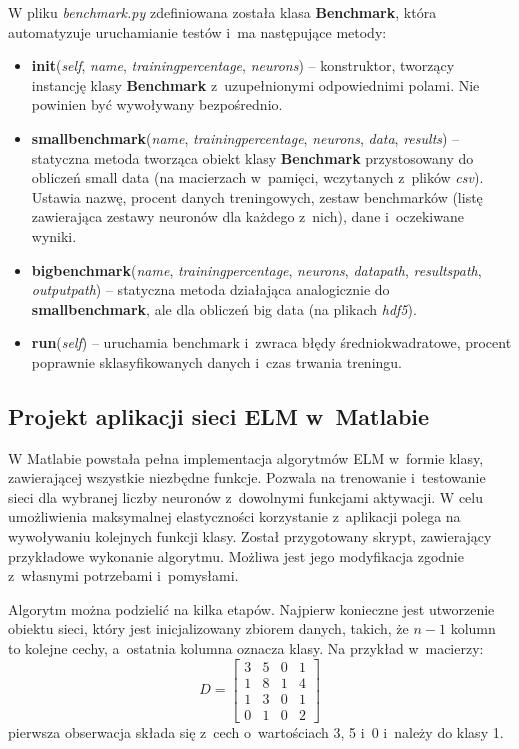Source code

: \documentclass{article}
\begin{document}
W pliku \textit{benchmark.py} zdefiniowana została klasa \textbf{Benchmark}, która automatyzuje uruchamianie testów i~ma następujące metody:
\begin{itemize}
\item \textbf{\textunderscore \textunderscore init\textunderscore \textunderscore}(\textit{self}, \textit{name}, \textit{training\textunderscore percentage}, \textit{neurons}) -- konstruktor, tworzący instancję klasy \textbf{Benchmark} z~uzupełnionymi odpowiednimi polami. Nie powinien być wywoływany bezpośrednio.
\item \textbf{small\textunderscore benchmark}(\textit{name}, \textit{training\textunderscore percentage}, \textit{neurons}, \textit{data}, \textit{results}) -- statyczna metoda tworząca obiekt klasy \textbf{Benchmark} przystosowany do obliczeń small data (na macierzach w~pamięci, wczytanych z~plików \textit{csv}). Ustawia nazwę, procent danych treningowych, zestaw benchmarków (listę zawierająca zestawy neuronów dla każdego z~nich), dane i~oczekiwane wyniki.
\item \textbf{big\textunderscore benchmark}(\textit{name}, \textit{training\textunderscore percentage}, \textit{neurons}, \textit{data\textunderscore path}, \textit{results\textunderscore path}, \textit{output\textunderscore path}) -- statyczna metoda działająca analogicznie do \textbf{small\textunderscore benchmark}, ale dla obliczeń big data (na plikach \textit{hdf5}). 
\item \textbf{run}(\textit{self}) -- uruchamia benchmark i~zwraca błędy średniokwadratowe, procent poprawnie sklasyfikowanych danych i~czas trwania treningu.
\end{itemize}

\subsection{Projekt aplikacji sieci ELM w~Matlabie}
W Matlabie powstała pełna implementacja algorytmów ELM w~formie klasy, zawierającej wszystkie niezbędne funkcje.
Pozwala na trenowanie i~testowanie sieci dla wybranej liczby neuronów z~dowolnymi funkcjami aktywacji. 
W celu umożliwienia maksymalnej elastyczności korzystanie z~aplikacji polega na wywoływaniu kolejnych funkcji klasy.
Został przygotowany skrypt, zawierający przykładowe wykonanie algorytmu.
Możliwa jest jego modyfikacja zgodnie z~własnymi potrzebami i~pomysłami.

Algorytm można podzielić na kilka etapów.
Najpierw konieczne jest utworzenie obiektu sieci, który jest inicjalizowany zbiorem danych, takich, że $n-1$ kolumn to kolejne cechy, a~ostatnia kolumna oznacza klasy.
Na przykład w~macierzy:
\[D= \begin{bmatrix} 3&5&0&1 \\ 1&8&1&4 \\ 1&3&0&1 \\ 0&1&0&2 \end{bmatrix}\]
pierwsza obserwacja składa się z~cech o~wartościach 3, 5 i~0 i~należy do klasy 1.
\end{document}
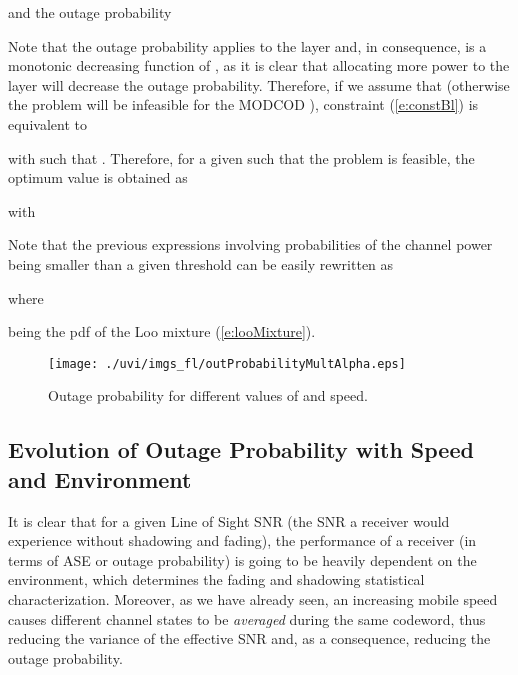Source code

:\documentclass[journal,onecolumn,10pt,a4paper]{IEEEtran}
\begin{document}
and the outage probability

Note that the outage probability applies to the  layer and, in consequence,  is a monotonic decreasing function of , as it is clear that allocating more power to the  layer will decrease the outage probability. Therefore, if we assume that  (otherwise the problem will be infeasible for the MODCOD ), constraint (\ref{e:constBl}) is equivalent to

with  such that . Therefore, for a given  such that the problem is feasible, the optimum value  is obtained as

with


Note that the previous expressions involving probabilities of the channel power  being smaller than a given threshold  can be easily rewritten as

where

being  the pdf of the Loo mixture (\ref{e:looMixture}).





 







\begin{figure}
\begin{center}

 \texttt{[image: ./uvi/imgs\_fl/outProbabilityMultAlpha.eps]}
\caption{Outage probability for different values of  and speed.}

\label{outProbabilityMultAlpha}\end{center}
\end{figure}





\subsection{Evolution of Outage Probability with Speed and Environment}
It is clear that for a given Line of Sight SNR (the SNR a receiver would experience without shadowing and fading), the performance of a receiver (in terms of ASE or outage probability) is going to be heavily dependent on the environment, which determines the fading and shadowing statistical characterization. Moreover, as we have already seen, an increasing mobile speed causes different channel states to be \textit{averaged} during the same codeword, thus reducing the variance of the effective SNR and, as a consequence, reducing the outage probability.
\end{document}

## [Your assignment]
Copy the listing word for word, excluding its pictures.

## [Exercise output]
Source code

: \documentclass{article}
\begin{document}
W pliku \textit{benchmark.py} zdefiniowana została klasa \textbf{Benchmark}, która automatyzuje uruchamianie testów i~ma następujące metody:
\begin{itemize}
\item \textbf{\textunderscore \textunderscore init\textunderscore \textunderscore}(\textit{self}, \textit{name}, \textit{training\textunderscore percentage}, \textit{neurons}) -- konstruktor, tworzący instancję klasy \textbf{Benchmark} z~uzupełnionymi odpowiednimi polami. Nie powinien być wywoływany bezpośrednio.
\item \textbf{small\textunderscore benchmark}(\textit{name}, \textit{training\textunderscore percentage}, \textit{neurons}, \textit{data}, \textit{results}) -- statyczna metoda tworząca obiekt klasy \textbf{Benchmark} przystosowany do obliczeń small data (na macierzach w~pamięci, wczytanych z~plików \textit{csv}). Ustawia nazwę, procent danych treningowych, zestaw benchmarków (listę zawierająca zestawy neuronów dla każdego z~nich), dane i~oczekiwane wyniki.
\item \textbf{big\textunderscore benchmark}(\textit{name}, \textit{training\textunderscore percentage}, \textit{neurons}, \textit{data\textunderscore path}, \textit{results\textunderscore path}, \textit{output\textunderscore path}) -- statyczna metoda działająca analogicznie do \textbf{small\textunderscore benchmark}, ale dla obliczeń big data (na plikach \textit{hdf5}). 
\item \textbf{run}(\textit{self}) -- uruchamia benchmark i~zwraca błędy średniokwadratowe, procent poprawnie sklasyfikowanych danych i~czas trwania treningu.
\end{itemize}

\subsection{Projekt aplikacji sieci ELM w~Matlabie}
W Matlabie powstała pełna implementacja algorytmów ELM w~formie klasy, zawierającej wszystkie niezbędne funkcje.
Pozwala na trenowanie i~testowanie sieci dla wybranej liczby neuronów z~dowolnymi funkcjami aktywacji. 
W celu umożliwienia maksymalnej elastyczności korzystanie z~aplikacji polega na wywoływaniu kolejnych funkcji klasy.
Został przygotowany skrypt, zawierający przykładowe wykonanie algorytmu.
Możliwa jest jego modyfikacja zgodnie z~własnymi potrzebami i~pomysłami.

Algorytm można podzielić na kilka etapów.
Najpierw konieczne jest utworzenie obiektu sieci, który jest inicjalizowany zbiorem danych, takich, że $n-1$ kolumn to kolejne cechy, a~ostatnia kolumna oznacza klasy.
Na przykład w~macierzy:
\[D= \begin{bmatrix} 3&5&0&1 \\ 1&8&1&4 \\ 1&3&0&1 \\ 0&1&0&2 \end{bmatrix}\]
pierwsza obserwacja składa się z~cech o~wartościach 3, 5 i~0 i~należy do klasy 1.
\end{document}
Source code

:\documentclass[journal,onecolumn,10pt,a4paper]{IEEEtran}
\begin{document}
and the outage probability

Note that the outage probability applies to the  layer and, in consequence,  is a monotonic decreasing function of , as it is clear that allocating more power to the  layer will decrease the outage probability. Therefore, if we assume that  (otherwise the problem will be infeasible for the MODCOD ), constraint (\ref{e:constBl}) is equivalent to

with  such that . Therefore, for a given  such that the problem is feasible, the optimum value  is obtained as

with


Note that the previous expressions involving probabilities of the channel power  being smaller than a given threshold  can be easily rewritten as

where

being  the pdf of the Loo mixture (\ref{e:looMixture}).





 







\begin{figure}
\begin{center}

 \texttt{[image: ./uvi/imgs\_fl/outProbabilityMultAlpha.eps]}
\caption{Outage probability for different values of  and speed.}

\label{outProbabilityMultAlpha}\end{center}
\end{figure}





\subsection{Evolution of Outage Probability with Speed and Environment}
It is clear that for a given Line of Sight SNR (the SNR a receiver would experience without shadowing and fading), the performance of a receiver (in terms of ASE or outage probability) is going to be heavily dependent on the environment, which determines the fading and shadowing statistical characterization. Moreover, as we have already seen, an increasing mobile speed causes different channel states to be \textit{averaged} during the same codeword, thus reducing the variance of the effective SNR and, as a consequence, reducing the outage probability.
\end{document}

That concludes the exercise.